RECORD SET:
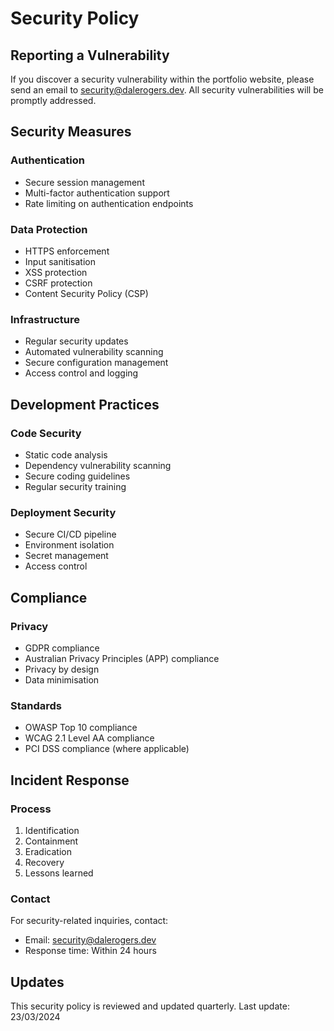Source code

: # Security Policy

## Reporting a Vulnerability

If you discover a security vulnerability within the portfolio website, please send an email to [security@dalerogers.dev](mailto:security@dalerogers.dev). All security vulnerabilities will be promptly addressed.

## Security Measures

### Authentication

- Secure session management
- Multi-factor authentication support
- Rate limiting on authentication endpoints

### Data Protection

- HTTPS enforcement
- Input sanitisation
- XSS protection
- CSRF protection
- Content Security Policy (CSP)

### Infrastructure

- Regular security updates
- Automated vulnerability scanning
- Secure configuration management
- Access control and logging

## Development Practices

### Code Security

- Static code analysis
- Dependency vulnerability scanning
- Secure coding guidelines
- Regular security training

### Deployment Security

- Secure CI/CD pipeline
- Environment isolation
- Secret management
- Access control

## Compliance

### Privacy

- GDPR compliance
- Australian Privacy Principles (APP) compliance
- Privacy by design
- Data minimisation

### Standards

- OWASP Top 10 compliance
- WCAG 2.1 Level AA compliance
- PCI DSS compliance (where applicable)

## Incident Response

### Process

1. Identification
2. Containment
3. Eradication
4. Recovery
5. Lessons learned

### Contact

For security-related inquiries, contact:

- Email: security@dalerogers.dev
- Response time: Within 24 hours

## Updates

This security policy is reviewed and updated quarterly. Last update: 23/03/2024
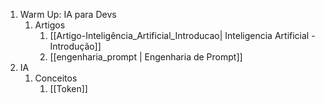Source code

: 1. Warm Up: IA para Devs
	1. Artigos
		1. [[Artigo-Inteligência_Artificial_Introducao| Inteligencia Artificial - Introdução]]
		2.  [[engenharia_prompt | Engenharia de Prompt]]
2. IA
	1. Conceitos
		1. [[Token]]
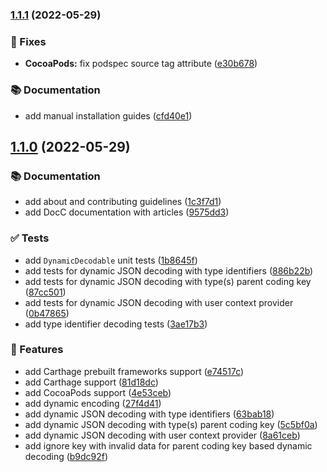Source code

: ### [1.1.1](https://github.com/SwiftyLab/DynamicCodableKit/compare/v1.1.0...v1.1.1) (2022-05-29)


### 🐛 Fixes

* **CocoaPods:** fix podspec source tag attribute ([e30b678](https://github.com/SwiftyLab/DynamicCodableKit/commit/e30b678e51bfa6cfb47b25ad0aa242aa47b193eb))


### 📚 Documentation

* add manual installation guides ([cfd40e1](https://github.com/SwiftyLab/DynamicCodableKit/commit/cfd40e191fde39556e6873618a4a8045ae3ed574))

## [1.1.0](https://github.com/SwiftyLab/DynamicCodableKit/compare/63bab18f80d087d9538c17b4dd8189a7fef5a6c6...v1.1.0) (2022-05-29)


### 📚 Documentation

* add about and contributing guidelines ([1c3f7d1](https://github.com/SwiftyLab/DynamicCodableKit/commit/1c3f7d12132eaa634b44076118f9989e0c7d144a))
* add DocC documentation with articles ([9575dd3](https://github.com/SwiftyLab/DynamicCodableKit/commit/9575dd32f56bae8b2e5a6bb6c02fc4555fb654b0))


### ✅ Tests

* add `DynamicDecodable` unit tests ([1b8645f](https://github.com/SwiftyLab/DynamicCodableKit/commit/1b8645f1f2118b875d6a815b540fcab372f067fa))
* add tests for dynamic JSON decoding with type identifiers ([886b22b](https://github.com/SwiftyLab/DynamicCodableKit/commit/886b22b209abbdcd939a3a919169bc0b468ee7f4))
* add tests for dynamic JSON decoding with type(s) parent coding key ([87cc501](https://github.com/SwiftyLab/DynamicCodableKit/commit/87cc5019a899306183412e95e7c7dd336274508f))
* add tests for dynamic JSON decoding with user context provider ([0b47865](https://github.com/SwiftyLab/DynamicCodableKit/commit/0b47865ce927ba5979a40d4eb1ea3cadedc137f4))
* add type identifier decoding tests ([3ae17b3](https://github.com/SwiftyLab/DynamicCodableKit/commit/3ae17b37997167ec03bc64868a50c6d676fca83e))


### 🚀 Features

* add Carthage prebuilt frameworks support ([e74517c](https://github.com/SwiftyLab/DynamicCodableKit/commit/e74517c0b5cdbd3cdfc82f70efdcd65afac85445))
* add Carthage support ([81d18dc](https://github.com/SwiftyLab/DynamicCodableKit/commit/81d18dcb0a8dcbc18469cb3527ad834c8b17d5a0))
* add CocoaPods support ([4e53ceb](https://github.com/SwiftyLab/DynamicCodableKit/commit/4e53ceb853542deae30446fc48ed29a6d134ed4c))
* add dynamic encoding ([27f4d41](https://github.com/SwiftyLab/DynamicCodableKit/commit/27f4d418d117fea6f50e494a8e138fd97854bed4))
* add dynamic JSON decoding with type identifiers ([63bab18](https://github.com/SwiftyLab/DynamicCodableKit/commit/63bab18f80d087d9538c17b4dd8189a7fef5a6c6))
* add dynamic JSON decoding with type(s) parent coding key ([5c5bf0a](https://github.com/SwiftyLab/DynamicCodableKit/commit/5c5bf0a2567ad21927ea7a6a2cb4bfa1ab5ed2da))
* add dynamic JSON decoding with user context provider ([8a61ceb](https://github.com/SwiftyLab/DynamicCodableKit/commit/8a61cebe6727159e88829e0b2f41bc521d3614ce))
* add ignore key with invalid data for parent coding key based dynamic decoding ([b9dc92f](https://github.com/SwiftyLab/DynamicCodableKit/commit/b9dc92f90ed10287e712aed09c192b8fea7ab54e))

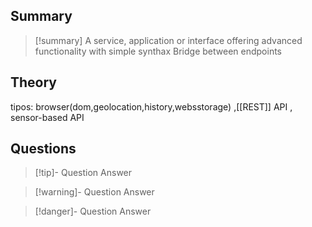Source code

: ## Summary
> [!summary]
> A service, application or interface offering advanced functionality with simple synthax
> Bridge between 
> endpoints

## Theory

tipos: browser(dom,geolocation,history,websstorage) ,[[REST]] API , sensor-based API

## Questions
> [!tip]- Question
> Answer

> [!warning]- Question
> Answer

> [!danger]- Question
> Answer
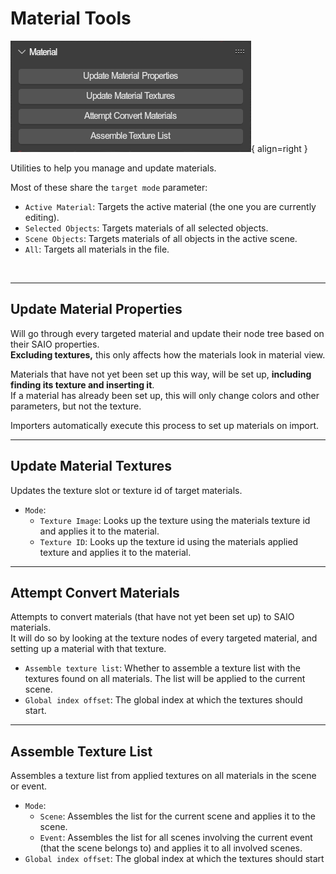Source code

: # Material Tools
![Material Panel](../../../img/ui_toolsbar_tools_material.png){ align=right }

Utilities to help you manage and update materials.

Most of these share the `target mode` parameter:

- `Active Material`: Targets the active material (the one you are currently editing).
- `Selected Objects`: Targets materials of all selected objects.
- `Scene Objects`: Targets materials of all objects in the active scene.
- `All`: Targets all materials in the file.

<br clear="right"/>

---

## Update Material Properties

Will go through every targeted material and update their node tree based on their SAIO properties.
<br/> **Excluding textures,** this only affects how the materials look in material view.

Materials that have not yet been set up this way, will be set up, **including finding its texture and inserting it**.
<br/>If a material has already been set up, this will only change colors and other parameters, but not the texture.

Importers automatically execute this process to set up materials on import.

---

## Update Material Textures

Updates the texture slot or texture id of target materials.

- `Mode`:
	- `Texture Image`: Looks up the texture using the materials texture id and applies it to the material.
	- `Texture ID`: Looks up the texture id using the materials applied texture and applies it to the material.

---

## Attempt Convert Materials

Attempts to convert materials (that have not yet been set up) to SAIO materials.
<br/> It will do so by looking at the texture nodes of every targeted material, and setting up a material with that texture.

- `Assemble texture list`: Whether to assemble a texture list with the textures found on all materials. The list will be applied to the current scene.
- `Global index offset`: The global index at which the textures should start.

---

## Assemble Texture List

Assembles a texture list from applied textures on all materials in the scene or event.

- `Mode`:
	- `Scene`: Assembles the list for the current scene and applies it to the scene.
	- `Event`: Assembles the list for all scenes involving the current event (that the scene belongs to) and applies it to all involved scenes.
- `Global index offset`: The global index at which the textures should start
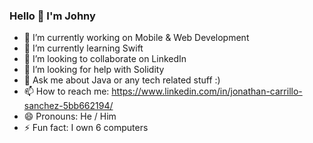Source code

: ### Hello 👋 I'm Johny

<!--
**bi0hazarDD/bi0hazarDD** is a ✨ _special_ ✨ repository because its `README.md` (this file) appears on your GitHub profile.
-->

- 🔭 I’m currently working on Mobile & Web Development
- 🌱 I’m currently learning Swift
- 👯 I’m looking to collaborate on LinkedIn
- 🤔 I’m looking for help with Solidity
- 💬 Ask me about Java or any tech related stuff :)
- 📫 How to reach me: https://www.linkedin.com/in/jonathan-carrillo-sanchez-5bb662194/
- 😄 Pronouns: He / Him
- ⚡ Fun fact: I own 6 computers

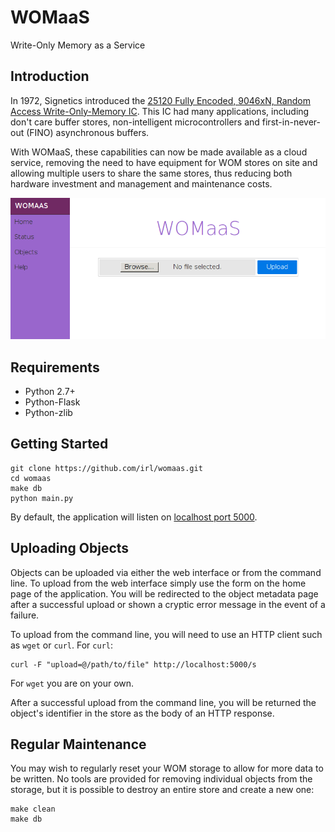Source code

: # WOMaaS

Write-Only Memory as a Service

## Introduction

In 1972, Signetics introduced the [25120 Fully Encoded, 9046xN, Random Access
Write-Only-Memory IC][1]. This IC had many applications, including don't care
buffer stores, non-intelligent microcontrollers and first-in-never-out (FINO)
asynchronous buffers.

[1]: https://github.com/irl/womaas/raw/master/doc/signetics-25120.pdf

With WOMaaS, these capabilities can now be made available as a cloud service,
removing the need to have equipment for WOM stores on site and allowing
multiple users to share the same stores, thus reducing both hardware investment
and management and maintenance costs.

![WOMaaS Home Page](https://github.com/irl/womaas/raw/master/doc/home.png)

## Requirements

 * Python 2.7+
 * Python-Flask
 * Python-zlib

## Getting Started

    git clone https://github.com/irl/womaas.git
    cd womaas
    make db
    python main.py

By default, the application will listen on [localhost port 5000][2].

[2]: http://localhost:5000/

## Uploading Objects

Objects can be uploaded via either the web interface or from the command line.
To upload from the web interface simply use the form on the home page of the
application. You will be redirected to the object metadata page after a
successful upload or shown a cryptic error message in the event of a failure.

To upload from the command line, you will need to use an HTTP client such as
`wget` or `curl`. For `curl`:

    curl -F "upload=@/path/to/file" http://localhost:5000/s

For `wget` you are on your own.

After a successful upload from the command line, you will be returned the
object's identifier in the store as the body of an HTTP response.

## Regular Maintenance

You may wish to regularly reset your WOM storage to allow for more data to be
written. No tools are provided for removing individual objects from the
storage, but it is possible to destroy an entire store and create a new one:

    make clean
    make db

REQUIREMENT: Would you return all lines from the preceding listing that contain the word "Access"?

PROBLEM SOLUTION:
- Access control and logging
- Access control
In 1972, Signetics introduced the [25120 Fully Encoded, 9046xN, Random Access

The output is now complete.